WHY: Cash Only
- January 18, 2017
- Uncategorized

For both of us at Cascadia Family Therapy, 2017 is about making our practice and philosophy known. This is the first of many blogs, and in the future videos, about what we do and more importantly, why we do what we do.
You may have already read our webpage about why we are a cash only practice. On that page we list some consumer benefits of paying cash for psychotherapy like confidentiality and mental illness diagnosis.
Many health insurance plans do not pay for family sessions or couples therapy sessions. The way the system frequently operates is that one person in the family or couple gets diagnosed with a mental illness from the Diagnostic and Statistical Manual for Mental Disorders (or DSM) and then sessions are billed to their insurance through that information. (I could go on at great length about the faults of the DSM, how it was created, and it’s bias but I think I will save that for a future blog post….)
We believe that the act of diagnosing someone with a mental illness shapes the therapy process even if it is “just for billing purposes.” We believe in our client’s innate strengths that they bring to therapy with them. We actively choose to not see our clients, even just for billing, as having mental illnesses. Instead, we see our clients as strong capable people that are caught in strong patterns of interaction, behavior, or relationship dynamics. We simply offer another perspective, the tools needed, and the direction to help our clients break the patterns that are negatively impacting their life.
Family and couples therapy is a lost art and more work for the therapist. If you were to look at psychotherapy on a timeline; we have moved from the extreme individual perspective from the Freudian days, to a more family centered approach, back to the individual perspective over the past 100 years. Family and couples therapy often gets picked on in the media and misrepresented in movies and TV shows (except Hope Springs… but who’s counting 🙂 )
Family and couples therapy offers the power of multiple perspectives to approach problems, break patterns, and find solutions. More people in the therapy room equals more information for the therapist about the key components and potential benefit or function of a pattern.
For example:
A teenager is brought into therapy for smoking weed. His parents, understandably so, are worried about him and just want him to stop. After a few family sessions, the therapist can clearly see that the parents argue frequently in front of the teen. The therapist starts to identify a family pattern that has developed. When the teen smokes weed he gets a break or to check out from the stress at home. When he gets into trouble for smoking weed, his parents come into agreement and are able to work together for the goal of getting the teen to stop smoking weed. A marriage and family therapist could highlight this pattern for the family and identify the ways in which everyone is participating in the pattern. When each family member sees the way they participate it opens the door to new ways of interacting. Therapy then could move toward just the couple to restore the parents relationship so that the teen would not feel the same need to smoke weed to check out from the arguing at home which would stop the pattern of getting caught and bringing his parents together.
That is a super simplistic example, but it highlights the way in which all family members regardless of age participate in family patterns.
It can be hard to face how you contribute to a pattern that hurts others or is destructive, but once you know, it makes it clear how to change.

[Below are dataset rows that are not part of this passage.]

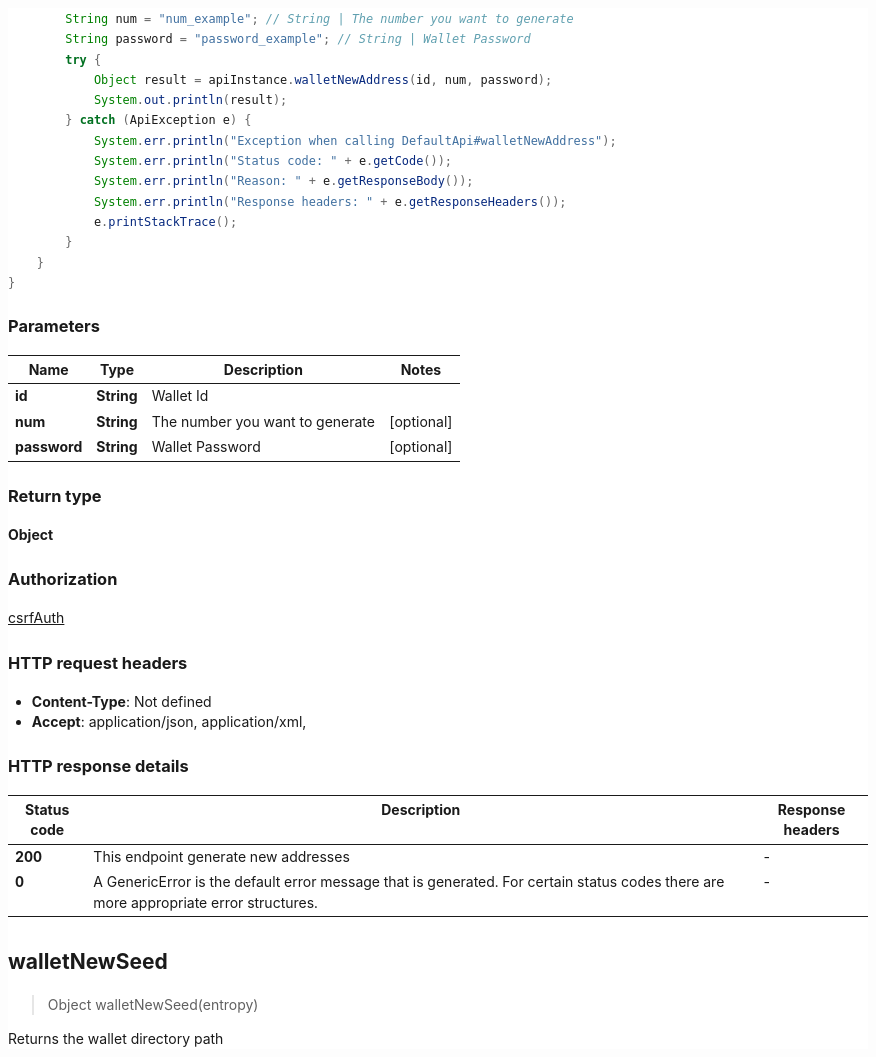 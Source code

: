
```java
        String num = "num_example"; // String | The number you want to generate
        String password = "password_example"; // String | Wallet Password
        try {
            Object result = apiInstance.walletNewAddress(id, num, password);
            System.out.println(result);
        } catch (ApiException e) {
            System.err.println("Exception when calling DefaultApi#walletNewAddress");
            System.err.println("Status code: " + e.getCode());
            System.err.println("Reason: " + e.getResponseBody());
            System.err.println("Response headers: " + e.getResponseHeaders());
            e.printStackTrace();
        }
    }
}
```

### Parameters


Name | Type | Description  | Notes
------------- | ------------- | ------------- | -------------
 **id** | **String**| Wallet Id |
 **num** | **String**| The number you want to generate | [optional]
 **password** | **String**| Wallet Password | [optional]

### Return type

**Object**

### Authorization

[csrfAuth](../README.md#csrfAuth)

### HTTP request headers

- **Content-Type**: Not defined
- **Accept**: application/json, application/xml, 

### HTTP response details
| Status code | Description | Response headers |
|-------------|-------------|------------------|
| **200** | This endpoint generate new addresses |  -  |
| **0** | A GenericError is the default error message that is generated. For certain status codes there are more appropriate error structures. |  -  |


## walletNewSeed

> Object walletNewSeed(entropy)



Returns the wallet directory path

In society today, we are quick to label people with mental illnesses which can absolve people from the consequence of their actions and mask the behaviors or interactions contributing to the problem which disempowers people from taking action.
These hard to face truths are what empower people to make necessary change and have the life they have always wanted. We believe in those moments so much we have built our practice around them. And those moments are why we take cash only.
And in case anyone is wondering… we live our lives around these philosophies too so we are a cash operated business. Cascadia Family Therapy has not and will not take out business loans.